Deel 34 “Van houtwormen en aardrijkskunde”
Daar holde ik in de vroege morgen naar school, op mijn schoenen met de ijzeren hoepel.
Nog nooit was ik zo vroeg naar school gegaan. ’t Was pas half zeven en voor deze keer mocht ik mijn schoenen aan. Moeder had me wel op ’t hart gebonden dat ik er héél goed op moest passen.
Ik had maar één paar; maar ’t ging nu voor zo’n goed doel, dat moeder dadelijk had toegegeven.
Zo snelde ik over de weg met mijn ijzeren hoepel, dan werd ik niet moe en bleef ik hollen.
Geert Venhuizen op een schoolfoto van 1920
Mijn trommeltje met boterhammen was extra gevuld, want voor mij zou het een lange dag worden.
Vroeg opstaan was thuis iets heel gewoons. Tussen vijf en zes uur opstaan was gewoon en wie om zeven uur nog niet op was, werd, als dat regel was, beschouwd als een lui mens.
Ik volgde dus wel de familietraditie toen ik al zo vroeg naar “mijn werk” hoepelde.
De bovenmeester (L. Damminga) had me voor dit karweitje uitgekozen en ik had het van harte aangenomen. Het hout van het schoolorgel werd aangetast door houtwormen, de hoopjes houtmeel lieten zien dat vele knagers in het hout doende waren.
Al een paar maal had ik, toen ik de sommen af en goed had, de rest van de rekenles, gewapend met een speld, de houtwormen bevochten. Vele waren al gesneuveld, uitgeroeid was de vijand nog niet.
De meester had met me afgesproken dat ik vroeg zou komen. Ik had gezegd: “Ik kom om zeven uur”; toen lachte de meester en zei: “Kerel, dan slaap ik nog, maar ik moet om zeven uur naar de verwarming kijken, als jij er dan bent, mag je in de school en dan zal ik je een paar boeken geven, dan kan je die bekijken als je klaar bent”.
Toen ik met mijn hoepel het plein op holde, stapte de meester, met de sleutelbos gewapend, op school af.

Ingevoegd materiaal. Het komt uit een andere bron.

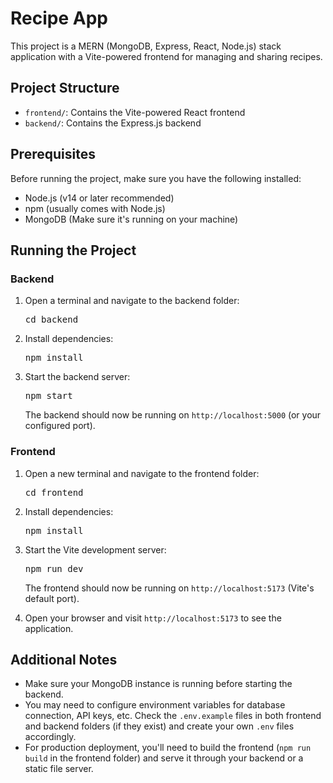<div>
  <h1>Recipe App</h1>
  
  <p>
    This project is a MERN (MongoDB, Express, React, Node.js) stack application with a Vite-powered frontend for managing and sharing recipes.
  </p>

  <h2>Project Structure</h2>
  <ul>
    <li><code>frontend/</code>: Contains the Vite-powered React frontend</li>
    <li><code>backend/</code>: Contains the Express.js backend</li>
  </ul>

  <h2>Prerequisites</h2>
  <p>
    Before running the project, make sure you have the following installed:
  </p>
  <ul>
    <li>Node.js (v14 or later recommended)</li>
    <li>npm (usually comes with Node.js)</li>
    <li>MongoDB (Make sure it's running on your machine)</li>
  </ul>

  <h2>Running the Project</h2>

  <h3>Backend</h3>
  <ol>
    <li>Open a terminal and navigate to the backend folder:
      <pre>cd backend</pre>
    </li>
    <li>Install dependencies:
      <pre>npm install</pre>
    </li>
    <li>Start the backend server:
      <pre>npm start</pre>
      <p>The backend should now be running on <code>http://localhost:5000</code> (or your configured port).</p>
    </li>
  </ol>

  <h3>Frontend</h3>
  <ol>
    <li>Open a new terminal and navigate to the frontend folder:
      <pre>cd frontend</pre>
    </li>
    <li>Install dependencies:
      <pre>npm install</pre>
    </li>
    <li>Start the Vite development server:
      <pre>npm run dev</pre>
      <p>The frontend should now be running on <code>http://localhost:5173</code> (Vite's default port).</p>
    </li>
    <li>Open your browser and visit <code>http://localhost:5173</code> to see the application.</li>
  </ol>

  <h2>Additional Notes</h2>
  <ul>
    <li>Make sure your MongoDB instance is running before starting the backend.</li>
    <li>You may need to configure environment variables for database connection, API keys, etc. Check the <code>.env.example</code> files in both frontend and backend folders (if they exist) and create your own <code>.env</code> files accordingly.</li>
    <li>For production deployment, you'll need to build the frontend (<code>npm run build</code> in the frontend folder) and serve it through your backend or a static file server.</li>
  </ul>
</div>
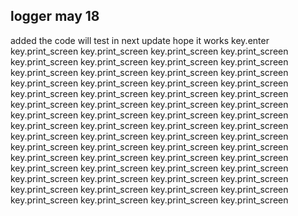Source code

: ## logger may 18
added the code will test in next update hope it works key.enter  key.print_screen   key.print_screen  key.print_screen   key.print_screen  key.print_screen  key.print_screen  key.print_screen  key.print_screen  key.print_screen  key.print_screen  key.print_screen  key.print_screen  key.print_screen  key.print_screen  key.print_screen  key.print_screen  key.print_screen  key.print_screen  key.print_screen  key.print_screen  key.print_screen  key.print_screen  key.print_screen  key.print_screen  key.print_screen  key.print_screen  key.print_screen  key.print_screen  key.print_screen  key.print_screen  key.print_screen  key.print_screen  key.print_screen  key.print_screen  key.print_screen  key.print_screen  key.print_screen  key.print_screen  key.print_screen  key.print_screen  key.print_screen  key.print_screen  key.print_screen  key.print_screen  key.print_screen  key.print_screen  key.print_screen  key.print_screen  key.print_screen  key.print_screen  key.print_screen  key.print_screen  key.print_screen  key.print_screen  key.print_screen  key.print_screen  key.print_screen  key.print_screen  key.print_screen  key.print_screen 
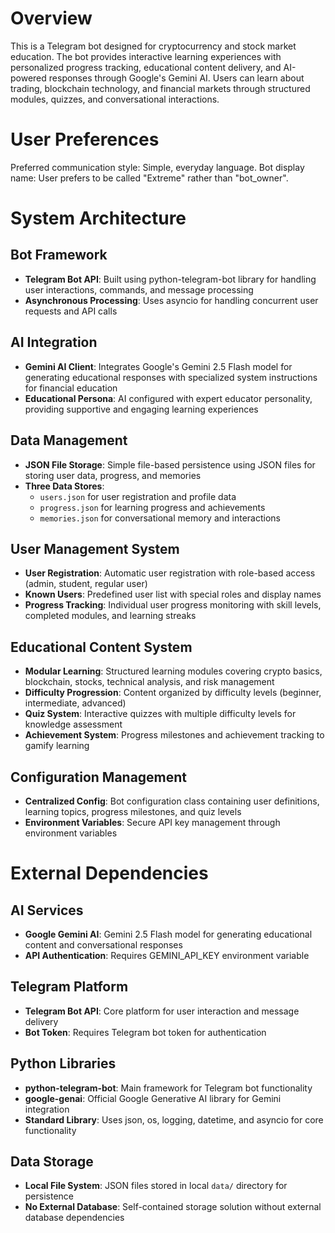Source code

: # Overview

This is a Telegram bot designed for cryptocurrency and stock market education. The bot provides interactive learning experiences with personalized progress tracking, educational content delivery, and AI-powered responses through Google's Gemini AI. Users can learn about trading, blockchain technology, and financial markets through structured modules, quizzes, and conversational interactions.

# User Preferences

Preferred communication style: Simple, everyday language.
Bot display name: User prefers to be called "Extreme" rather than "bot_owner".

# System Architecture

## Bot Framework
- **Telegram Bot API**: Built using python-telegram-bot library for handling user interactions, commands, and message processing
- **Asynchronous Processing**: Uses asyncio for handling concurrent user requests and API calls

## AI Integration
- **Gemini AI Client**: Integrates Google's Gemini 2.5 Flash model for generating educational responses with specialized system instructions for financial education
- **Educational Persona**: AI configured with expert educator personality, providing supportive and engaging learning experiences

## Data Management
- **JSON File Storage**: Simple file-based persistence using JSON files for storing user data, progress, and memories
- **Three Data Stores**: 
  - `users.json` for user registration and profile data
  - `progress.json` for learning progress and achievements
  - `memories.json` for conversational memory and interactions

## User Management System
- **User Registration**: Automatic user registration with role-based access (admin, student, regular user)
- **Known Users**: Predefined user list with special roles and display names
- **Progress Tracking**: Individual user progress monitoring with skill levels, completed modules, and learning streaks

## Educational Content System
- **Modular Learning**: Structured learning modules covering crypto basics, blockchain, stocks, technical analysis, and risk management
- **Difficulty Progression**: Content organized by difficulty levels (beginner, intermediate, advanced)
- **Quiz System**: Interactive quizzes with multiple difficulty levels for knowledge assessment
- **Achievement System**: Progress milestones and achievement tracking to gamify learning

## Configuration Management
- **Centralized Config**: Bot configuration class containing user definitions, learning topics, progress milestones, and quiz levels
- **Environment Variables**: Secure API key management through environment variables

# External Dependencies

## AI Services
- **Google Gemini AI**: Gemini 2.5 Flash model for generating educational content and conversational responses
- **API Authentication**: Requires GEMINI_API_KEY environment variable

## Telegram Platform
- **Telegram Bot API**: Core platform for user interaction and message delivery
- **Bot Token**: Requires Telegram bot token for authentication

## Python Libraries
- **python-telegram-bot**: Main framework for Telegram bot functionality
- **google-genai**: Official Google Generative AI library for Gemini integration
- **Standard Library**: Uses json, os, logging, datetime, and asyncio for core functionality

## Data Storage
- **Local File System**: JSON files stored in local `data/` directory for persistence
- **No External Database**: Self-contained storage solution without external database dependencies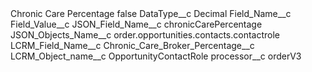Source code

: <?xml version="1.0" encoding="UTF-8"?>
<CustomMetadata xmlns="http://soap.sforce.com/2006/04/metadata" xmlns:xsi="http://www.w3.org/2001/XMLSchema-instance" xmlns:xsd="http://www.w3.org/2001/XMLSchema">
    <label>Chronic Care Percentage</label>
    <protected>false</protected>
    <values>
        <field>DataType__c</field>
        <value xsi:type="xsd:string">Decimal</value>
    </values>
    <values>
        <field>Field_Name__c</field>
        <value xsi:nil="true"/>
    </values>
    <values>
        <field>Field_Value__c</field>
        <value xsi:nil="true"/>
    </values>
    <values>
        <field>JSON_Field_Name__c</field>
        <value xsi:type="xsd:string">chronicCarePercentage</value>
    </values>
    <values>
        <field>JSON_Objects_Name__c</field>
        <value xsi:type="xsd:string">order.opportunities.contacts.contactrole</value>
    </values>
    <values>
        <field>LCRM_Field_Name__c</field>
        <value xsi:type="xsd:string">Chronic_Care_Broker_Percentage__c</value>
    </values>
    <values>
        <field>LCRM_Object_name__c</field>
        <value xsi:type="xsd:string">OpportunityContactRole</value>
    </values>
    <values>
        <field>processor__c</field>
        <value xsi:type="xsd:string">orderV3</value>
    </values>
</CustomMetadata>
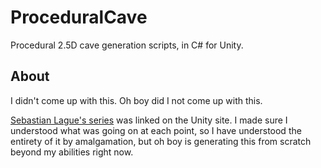 # ProceduralCave
Procedural 2.5D cave generation scripts, in C# for Unity.


## About
I didn't come up with this. Oh boy did I not come up with this.

[Sebastian Lague's series](https://www.youtube.com/watch?v=v7yyZZjF1z4) was linked on the Unity site.
I made sure I understood what was going on at each point, so I have understood the entirety of it by amalgamation,
but oh boy is generating this from scratch beyond my abilities right now.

“Nou Bertje, dat is flink, hoor!”.
Dat compliment ws al een beloning voor mij, zo’n lof klonk als muziek in mijn oren.
Eventjes moest ik de meester aankijken, hij zag er nu anders uit dan anders; ongeschoren, de scheiding niet netjes in z’n haar, op oude pantoffels en in een jas waarvoor de voddenman vast niet veel zou betalen.
We stapten in ’t lokaal, de zon scheen al vrolijk naar binnen en de boeken die ik mocht bekijken werden klaargelegd: De Kanten Zakdoek, een boek over Vaderlandse geschiedenis, een boekje over de aardrijkskunde van Europa door R. Bos en dan nog een atlas, en een atlas met blinde kaarten, die ik vol mocht tekenen. ’t Was om van te watertanden!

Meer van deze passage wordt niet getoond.